Weekly podcast – Market overview
This week’s host, Investment Manager, Oswald Oduntan, discusses the Autumn statement released by Jeremy Hunt last week with regular guest, Richard Carter, Head of Fixed Interest Research and Equity Research Analysis, Ben Barringer. Among the topics discussed – the UK and US stock markets, business tax cuts and much more.
This is a marketing communication and is not independent investment research. Financial Instruments referred to are not subject to a prohibition on dealing ahead of the dissemination marketing communications. Any reference to any securities or instruments is not a personal recommendation and it should not be regarded as a solicitation or an offer to buy or sell any securities or instruments mentioned in it. This material is not tax, legal or accounting advice and should not be relied on for tax, legal or accounting purposes. Quilter Cheviot Limited does not provide tax, legal or accounting advice. You should consult your own tax, legal and accounting adviser(s) before engaging in any transaction.
Market overview: Alan McIntosh, Chief Investment Strategist
Global equities continued to advance last week, driven higher by gains in the US and mainland Europe, as the MSCI All Country World Index rose 1.0% to take the 2023 return to 16.7%. UK bond yields increased following better-than expected economic data, with the 10-year gilt yield rising by 18 basis points to end Friday at 4.28%, up 62 basis points year-to-date.
Both US and Europe ex UK stock benchmarks rose 1% on the week, in line with global indices.
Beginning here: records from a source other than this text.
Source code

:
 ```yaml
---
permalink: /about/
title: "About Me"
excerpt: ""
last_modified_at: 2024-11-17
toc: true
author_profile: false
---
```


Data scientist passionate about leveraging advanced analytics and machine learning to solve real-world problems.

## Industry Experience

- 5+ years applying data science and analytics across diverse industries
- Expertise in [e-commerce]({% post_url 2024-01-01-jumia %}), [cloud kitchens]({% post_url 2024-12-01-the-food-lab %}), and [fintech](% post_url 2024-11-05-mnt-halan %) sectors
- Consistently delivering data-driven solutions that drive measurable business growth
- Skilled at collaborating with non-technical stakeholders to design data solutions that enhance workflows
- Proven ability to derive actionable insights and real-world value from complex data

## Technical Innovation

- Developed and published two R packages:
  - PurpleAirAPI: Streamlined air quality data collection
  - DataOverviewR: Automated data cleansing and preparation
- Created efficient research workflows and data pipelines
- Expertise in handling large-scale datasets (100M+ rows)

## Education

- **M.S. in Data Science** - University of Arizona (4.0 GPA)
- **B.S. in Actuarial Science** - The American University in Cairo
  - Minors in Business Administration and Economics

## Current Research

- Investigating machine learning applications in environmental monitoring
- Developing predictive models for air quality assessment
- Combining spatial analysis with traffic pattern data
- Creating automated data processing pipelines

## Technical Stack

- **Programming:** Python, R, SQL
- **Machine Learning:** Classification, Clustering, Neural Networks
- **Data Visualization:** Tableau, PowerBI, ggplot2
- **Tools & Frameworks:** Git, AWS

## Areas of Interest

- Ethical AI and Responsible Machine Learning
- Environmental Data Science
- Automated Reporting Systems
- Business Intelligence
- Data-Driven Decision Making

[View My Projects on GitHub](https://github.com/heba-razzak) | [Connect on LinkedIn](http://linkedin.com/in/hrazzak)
The release of Nvidia’s third-quarter earnings was the standout event for US markets, in a shortened trading week due to the Thanksgiving holiday. The artificial intelligence chipmaker reported a beat on earnings and revenue, but shares pulled back a little in response, probably due to cautious guidance because of Chinese export restrictions. As the sixth largest publicly traded company in the world by market capitalisation the results have a tangible impact on benchmarks, and it was not surprising given the initial softness in Nvidia’s share price that technology indices lagged a little on the week.
The consumer remains a strong positive force underpinning the US economy and initial reports are pointing to a record level of spending across the Thanksgiving holiday weekend, which includes Black Friday sales. However, there was some weakness apparent in the latest US purchasing managers index (PMI) figures, with the manufacturing component slipping back into contractionary territory. This closely watched gauge of economic activity has spent most of the last 12 months below the 50 mark that denotes contraction/expansion and has fallen back to 49.4 after a 50.0 print last time out. The previous reading was only the second time this monthly data point has not been in the 40s in the last 12 months. That said, it remains significantly higher than Eurozone and UK equivalents.
Better UK data
The day before, the latest UK manufacturing PMI was released and although the reading of 46.7 is clearly in contractionary territory, it was well above the 45.0 consensus forecast. This is the third month running that the metric has surpassed expectations, suggesting that UK economic activity is surprising to the upside, albeit against modest expectations. The services component also came in better than expected, rising to 50.5 from 49.5. Services readings have consistently come in better than manufacturing equivalents over the past year or so and a print above 50 signals a move back into expansionary territory after three consecutive sub-50 readings.
The data pushed UK government bond yields higher and brought a noticeable relative move compared to US and European equivalents, with a more than 10 basis points gain at the 10-year point of the curve. The data and related rise in bond yields supported sterling, with the pound rising to 1.26 against the US dollar. UK stocks underperformed on the week, declining 0.1% to leave 2023 returns at 4.1%.